Is it possible to replace too many "contains" by a regex in this case?


I retrieve some content from an excel file, precisely some Ids, officially the delimitor between each Id is a ',' and I need to ignore the line if there are other delimitors or some things that aren't correct like spaces etc ...

Example :

Nominal case : value = "8000,7000,7500,840000,870"

Wrong case : value = "8000;7000;7500,840000 870"

OR

value = "8000 7000 84000 870"

I tought at first to do something like that :

        while (rows.hasNext()) {
                    TableRow row = rows.next();

                    //second parameter of getCellValueAsList is the delimitor
                    **definitiveMediaToDeleteList = row.getCellValueAsList("A", ",");
                    if(definitiveMediaToDeleteList.contains(";") || definitiveMediaToDeleteList.contains("") || definitiveMediaToDeleteList.contains("")){
                        REPORT.warn("Incorrect delimitors row {}", row);
                        continue
                    }**

But I think it's the wrong way to deal with this problem, plus I will never cover all the wrong cases that I can face with what i'm retrieving with row.getCellValueAsList("A", ",")

How can I use a regex or how can I deal with it ?

EDIT : Here are some more informations for what is allowed or not :

I should have ids, each separated by a "," , no spaces, no other delimitors like ";" or "/" or anything else.

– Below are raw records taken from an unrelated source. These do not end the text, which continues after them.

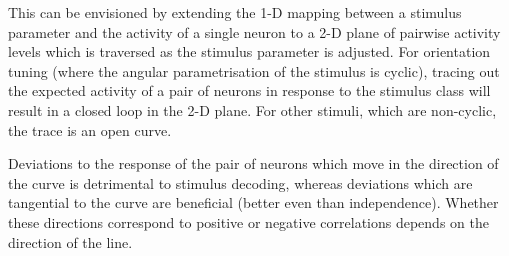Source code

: This can be envisioned by extending the 1-D mapping between a stimulus parameter and the activity of a single neuron to a 2-D plane of pairwise activity levels which is traversed as the stimulus parameter is adjusted. For orientation tuning (where the angular parametrisation of the stimulus is cyclic), tracing out the expected activity of a pair of neurons in response to the stimulus class will result in a closed loop in the 2-D plane. For other stimuli, which are non-cyclic, the trace is an open curve.

Deviations to the response of the pair of neurons which move in the direction of the curve is detrimental to stimulus decoding, whereas deviations which are tangential to the curve are beneficial (better even than independence). Whether these directions correspond to positive or negative correlations depends on the direction of the line.
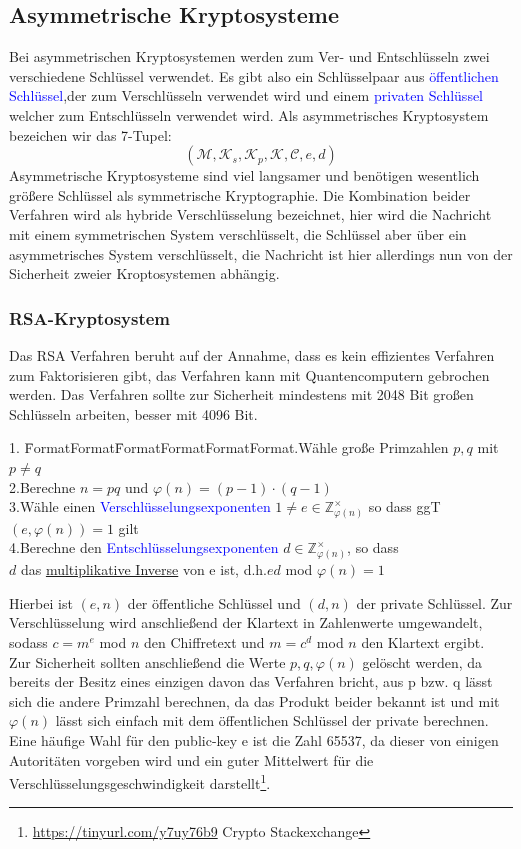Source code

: \documentclass[a4paper,12pt]{article}
\newcommand{\blue}[1]{\textcolor{blue}{#1}}
\begin{document}
\subsection{Asymmetrische Kryptosysteme}
Bei asymmetrischen Kryptosystemen werden zum Ver- und Entschlüsseln zwei verschiedene Schlüssel verwendet. Es gibt also ein Schlüsselpaar aus \blue{öffentlichen Schlüssel},der zum Verschlüsseln verwendet wird und einem \blue{privaten Schlüssel} welcher zum Entschlüsseln verwendet wird.
Als asymmetrisches Kryptosystem bezeichen wir das 7-Tupel: $$(\mathcal{M},\mathcal{K}_s, \mathcal{K}_p,\mathcal{K},\mathcal{C},e,d)$$
Asymmetrische Kryptosysteme sind viel langsamer und benötigen wesentlich größere Schlüssel als symmetrische Kryptographie. Die Kombination beider Verfahren wird als hybride Verschlüsselung bezeichnet, hier wird die Nachricht mit einem symmetrischen System verschlüsselt, die Schlüssel aber über ein asymmetrisches System verschlüsselt, die Nachricht ist hier allerdings nun von der Sicherheit zweier Kroptosystemen abhängig.
\subsubsection{RSA-Kryptosystem}
Das RSA Verfahren beruht auf der Annahme, dass es kein effizientes Verfahren zum Faktorisieren gibt, das Verfahren kann mit Quantencomputern gebrochen werden.
Das Verfahren sollte zur Sicherheit mindestens mit 2048 Bit großen Schlüsseln arbeiten, besser mit 4096 Bit.
\begin{tabbing}
1. \= FormatFormat\= FormatFormatFormatFormat.\>Wähle große Primzahlen $p,q$ mit $p\neq q$\\
2.\>Berechne $n=pq$ und $\varphi(n)=(p-1)\cdot(q-1)$\\
3.\>Wähle einen \blue{Verschlüsselungsexponenten} $1\neq e\in \mathbb{Z}_{\varphi(n)}^\times$ so dass ggT$(e,\varphi(n))=1$ gilt\\
4.\>Berechne den \blue{Entschlüsselungsexponenten} $d\in\mathbb{Z}_{\varphi(n)}^\times$, so dass \\
\>\>$d$ das \hyperref[sec:euklid]{multiplikative Inverse} von e ist, d.h.$ed$ mod $\varphi(n)=1$
\end{tabbing}
Hierbei ist $(e,n)$ der öffentliche Schlüssel und $(d,n)$ der private Schlüssel.
Zur Verschlüsselung wird anschließend der Klartext in Zahlenwerte umgewandelt, sodass $c=m^e$ mod $n$ den Chiffretext und $m = c^d$ mod $n$ den Klartext ergibt.\\
Zur Sicherheit sollten anschließend die Werte $p,q,\varphi(n)$ gelöscht werden, da bereits der Besitz eines einzigen davon das Verfahren bricht, aus p bzw. q lässt sich die andere Primzahl berechnen, da das Produkt beider bekannt ist und mit $\varphi(n)$ lässt sich einfach mit dem öffentlichen Schlüssel der private berechnen.\\ Eine häufige Wahl für den public-key e ist die Zahl 65537, da dieser von einigen Autoritäten vorgeben wird und ein guter Mittelwert für die Verschlüsselungsgeschwindigkeit darstellt\footnote{\url{https://tinyurl.com/y7uy76b9} Crypto Stackexchange}.
\end{document}
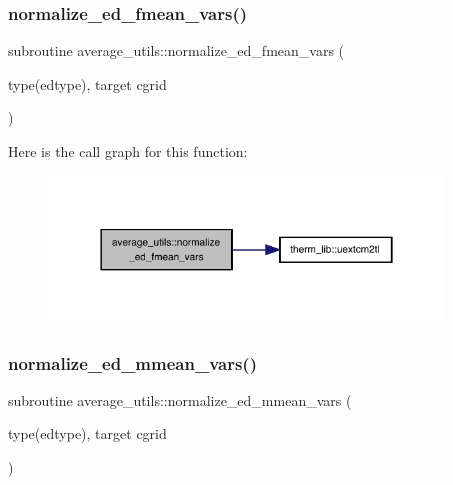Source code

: \subsubsection{\texorpdfstring{normalize\+\_\+ed\+\_\+fmean\+\_\+vars()}{normalize\_ed\_fmean\_vars()}}
{\footnotesize\ttfamily subroutine average\+\_\+utils\+::normalize\+\_\+ed\+\_\+fmean\+\_\+vars (\begin{DoxyParamCaption}\item[{type(edtype), target}]{cgrid }\end{DoxyParamCaption})}

Here is the call graph for this function\+:
\nopagebreak
\begin{figure}[H]
\begin{center}
\leavevmode
\includegraphics[width=298pt]{namespaceaverage__utils_a662a31926be61beb22be003b5ec40343_cgraph}
\end{center}
\end{figure}
\mbox{\label{namespaceaverage__utils_afce18c59b2e9d5605d22e4d356934bdb}} 
\subsubsection{\texorpdfstring{normalize\+\_\+ed\+\_\+mmean\+\_\+vars()}{normalize\_ed\_mmean\_vars()}}
{\footnotesize\ttfamily subroutine average\+\_\+utils\+::normalize\+\_\+ed\+\_\+mmean\+\_\+vars (\begin{DoxyParamCaption}\item[{type(edtype), target}]{cgrid }\end{DoxyParamCaption})}

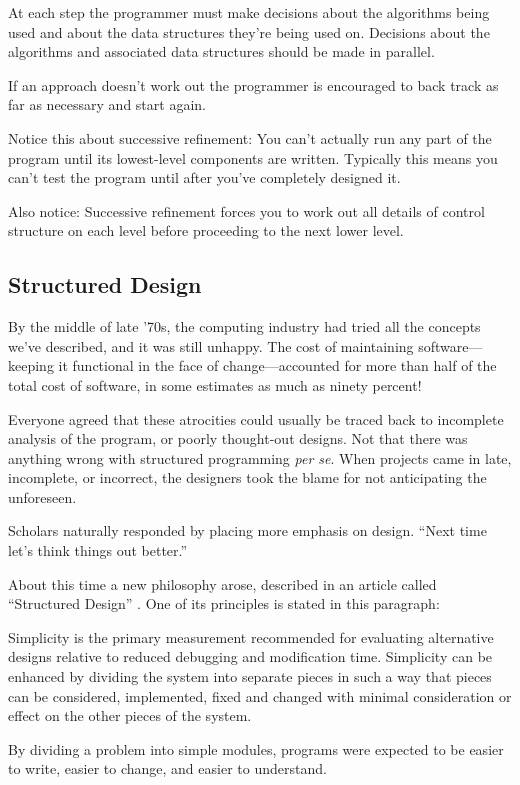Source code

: At each step the programmer must make decisions about the algorithms
being used and about the data structures they're being used on.
Decisions about the algorithms%
and associated data structures should be made in parallel.

If an approach doesn't work out the programmer is encouraged to back
track as far as necessary and start again.

Notice this about successive refinement: You can't actually run any
part of the program until its lowest-level components are written.
Typically this means you can't test the program until after you've
completely designed it. 

Also notice: Successive refinement forces you to work out
all details of control structure on each level before proceeding
to the next lower level.%
%


\subsection{Structured Design}

By the middle of late '70s, the computing industry had tried all the
concepts we've described, and it was still unhappy. The cost of
maintaining software---keeping it functional in the face of
change---accounted for more than half of the total cost of software,
in some estimates as much as ninety percent!

Everyone agreed that these atrocities could usually be traced back to
incomplete analysis of the program, or poorly thought-out designs.
Not that there was anything wrong with structured programming
\emph{per se}. When projects came in late, incomplete, or incorrect,
the designers took the blame for not anticipating the unforeseen. 

Scholars naturally responded by placing more emphasis on design.
``Next time let's think things out better.''

About this time a new philosophy arose, described in an article called
``Structured Design'' \cite{stevens74-1}. One of its principles is
stated in this paragraph: 

\begin{tfquot}
Simplicity is the primary measurement recommended for evaluating
alternative designs relative to reduced debugging and modification
time. Simplicity can be enhanced by dividing the system into separate
pieces in such a way that pieces can be considered, implemented, fixed
and changed with minimal consideration or effect on the other pieces
of the system.
\end{tfquot}
By dividing a problem into simple modules, programs were expected to
be easier to write, easier to change, and easier to understand.

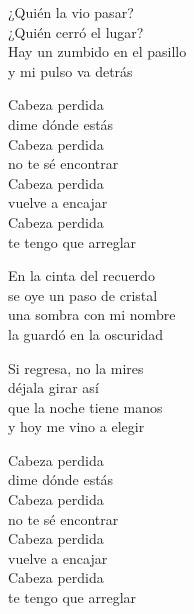 \begin{lyrics}
¿Quién la vio pasar?\\
¿Quién cerró el lugar?\\
Hay un zumbido en el pasillo\\
y mi pulso va detrás

Cabeza perdida\\
dime dónde estás\\
Cabeza perdida\\
no te sé encontrar\\
Cabeza perdida\\
vuelve a encajar\\
Cabeza perdida\\
te tengo que arreglar

En la cinta del recuerdo\\
se oye un paso de cristal\\
una sombra con mi nombre\\
la guardó en la oscuridad

Si regresa, no la mires\\
déjala girar así\\
que la noche tiene manos\\
y hoy me vino a elegir

Cabeza perdida\\
dime dónde estás\\
Cabeza perdida\\
no te sé encontrar\\
Cabeza perdida\\
vuelve a encajar\\
Cabeza perdida\\
te tengo que arreglar
\end{lyrics}

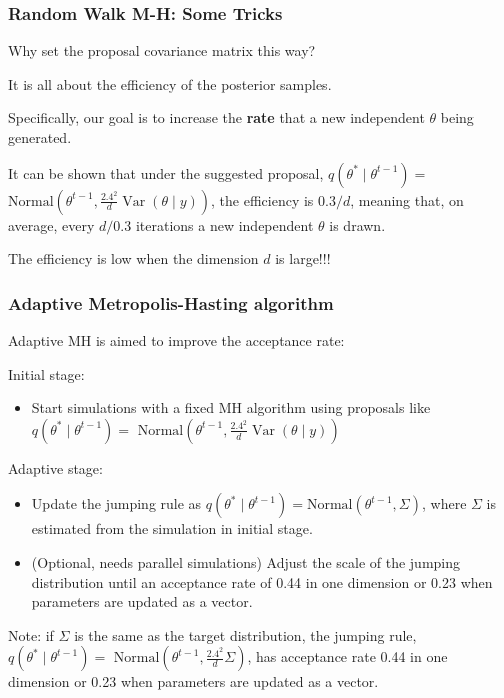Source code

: \documentclass{beamer}
\begin{document}
\begin{frame}
  \frametitle{Random Walk M-H: Some Tricks}
Why set the proposal covariance matrix this way?
\vspace{0.2cm}

It is all about the efficiency of the posterior samples.
\vspace{0.2cm}

Specifically, our goal is to increase the {\bf rate} that a new independent $\theta$ being
generated. 
\vspace{0.2cm}

It can be shown that under the suggested proposal,
$q(\theta^* \mid \theta^{t-1}) = $ $\text{Normal}(\theta^{t-1},
\frac{2.4^2}{d} \operatorname{Var}(\theta \mid y))$, the efficiency is
$0.3/d$, meaning that, on average, every $d/0.3$ iterations a new independent
$\theta$ is drawn.
\vspace{0.2cm}

The efficiency is low when the dimension $d$ is large!!!
\end{frame}


\begin{frame}
  \frametitle{Adaptive Metropolis-Hasting algorithm}
Adaptive MH is aimed to improve the acceptance rate:

Initial stage:
\begin{itemize}
\item Start simulations with a fixed MH algorithm using proposals like $q(\theta^* \mid \theta^{t-1}) = $ $\text{Normal}(\theta^{t-1},
\frac{2.4^2}{d} \operatorname{Var}(\theta \mid y))$ 
\end{itemize}
Adaptive stage:
\begin{itemize}
\item Update the jumping rule as $q(\theta^* \mid \theta^{t-1}) = \text{Normal}(\theta^{t-1},
\Sigma)$, where $\Sigma$ is estimated from the simulation in initial
stage.
\item (Optional, needs parallel simulations) Adjust the scale of the
  jumping distribution until an acceptance rate of 0.44 in one
  dimension or 0.23 when parameters are updated as a vector.
\end{itemize}

Note: if $\Sigma$ is the same as the target distribution, the jumping
rule, $q(\theta^* \mid \theta^{t-1}) = $ $\text{Normal}(\theta^{t-1},
\frac{2.4^2}{d} \Sigma)$, has acceptance rate 0.44 in one
  dimension or 0.23 when parameters are updated as a vector.
\end{frame}
\end{document}
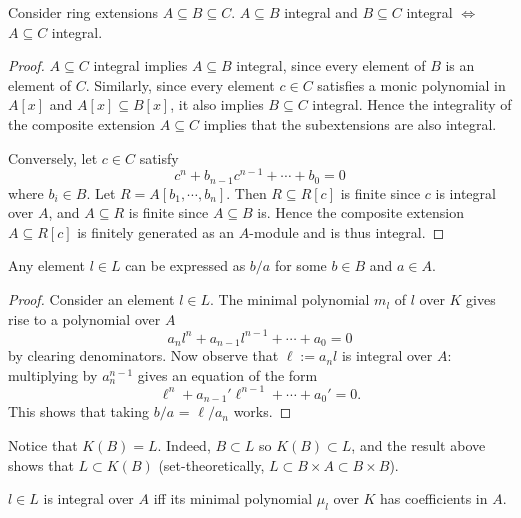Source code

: \begin{theorem}{\label{integrality-trans}}
  Consider ring extensions $A \subseteq B \subseteq C$. $A \subseteq B$ integral
  and $B \subseteq C$ integral $\iff$ $A \subseteq C$ integral.
\end{theorem}
\begin{proof}
  $A \subseteq C$ integral implies $A \subseteq B$ integral, since every
  element of $B$ is an element of $C$. Similarly, since every element $c\in C$
  satisfies a monic polynomial in $A[x]$ and $A[x] \subseteq B[x]$, it also
  implies $B \subseteq C$ integral. Hence the integrality of the composite
  extension $A\subseteq C$ implies that the subextensions are also integral.

  \medskip\noindent Conversely, let $c\in C$ satisfy \[ c^n + b_{n-1}c^{n-1} +
  \cdots + b_0 = 0 \] where $b_i\in B$. Let $R = A[b_1,\cdots,b_n]$. Then
  $R \subseteq {R[c]}$ is finite since $c$ is integral over $A$, and
  $A \subseteq R$ is finite since $A \subseteq B$ is. Hence the
  composite extension $A \subseteq R[c]$ is finitely generated as an
  $A$-module and is thus integral.
\end{proof}

\begin{theorem}
  Any element $l \in L$ can be expressed as $b/a$ for some $b \in B$ and $a \in A$.
\end{theorem}

\begin{proof}
  Consider an element $l \in L$. The minimal polynomial $m_l$ of $l$ over $K$
  gives rise to a polynomial over $A$
  \[ a_nl^n + a_{n-1}l^{n-1} + \cdots + a_0 = 0 \] by clearing denominators. Now
  observe that $\ell := a_nl$ is integral over $A$: multiplying by $a_n^{n-1}$
  gives an equation of the form
  \[ \ell^n + a_{n-1}'\ell^{n-1} + \cdots + a_0' = 0. \] This shows that taking
  $b/a$ = $\ell/a_n$ works.
\end{proof}

\begin{remark}
  Notice that $K(B) = L$. Indeed, $B \subset L$ so $K(B) \subset L$, and the
  result above shows that $L \subset K(B)$ (set-theoretically, $L \subset B
  \times A \subset B \times B$).
\end{remark}

\begin{theorem}
  $l \in L$ is integral over $A$ iff its minimal polynomial $\mu_l$ over $K$ has
  coefficients in $A$.
\end{theorem}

And I can of course have one ID exactly


Solution

  • You can try out a regex with some input strings like this:

    import java.util.regex.Pattern;
    
    public class so73895507 {
    
        static Pattern pattern = Pattern.compile("^(?:\\d+,)*\\d+$");
    
        public static void main(String[] args) {
            checkString("8000,7000,7500,840000,870");  // nominal many
            checkString("8000");                       // nominal single
            checkString("8000;7000;7500,840000 870");  // wrong 1
            checkString("8000 7000 84000 870");        // wrong 2
            checkString("8000,");                      // wrong 3
        }
    
        static void checkString(String str) {
            boolean check = pattern.matcher(str).find();
            System.out.println(String.format("%-32s -> %s", str, check));
        }
    
    }
    

    Output:

    8000,7000,7500,840000,870        -> true
    8000                             -> true
    8000;7000;7500,840000 870        -> false
    8000 7000 84000 870              -> false
    8000,                            -> false
    

    The discussion of @erik258 and @Carapace has good points, maybe ^(\d+,)+\d+$ or ^(?:\d+,)+\d+$ is better suited for your use case - however, both of them would reject a single ID in a cell. But we can only guess what the your input data may look like...

    Edit: Updated answer to reflect new info (single values should be accepted).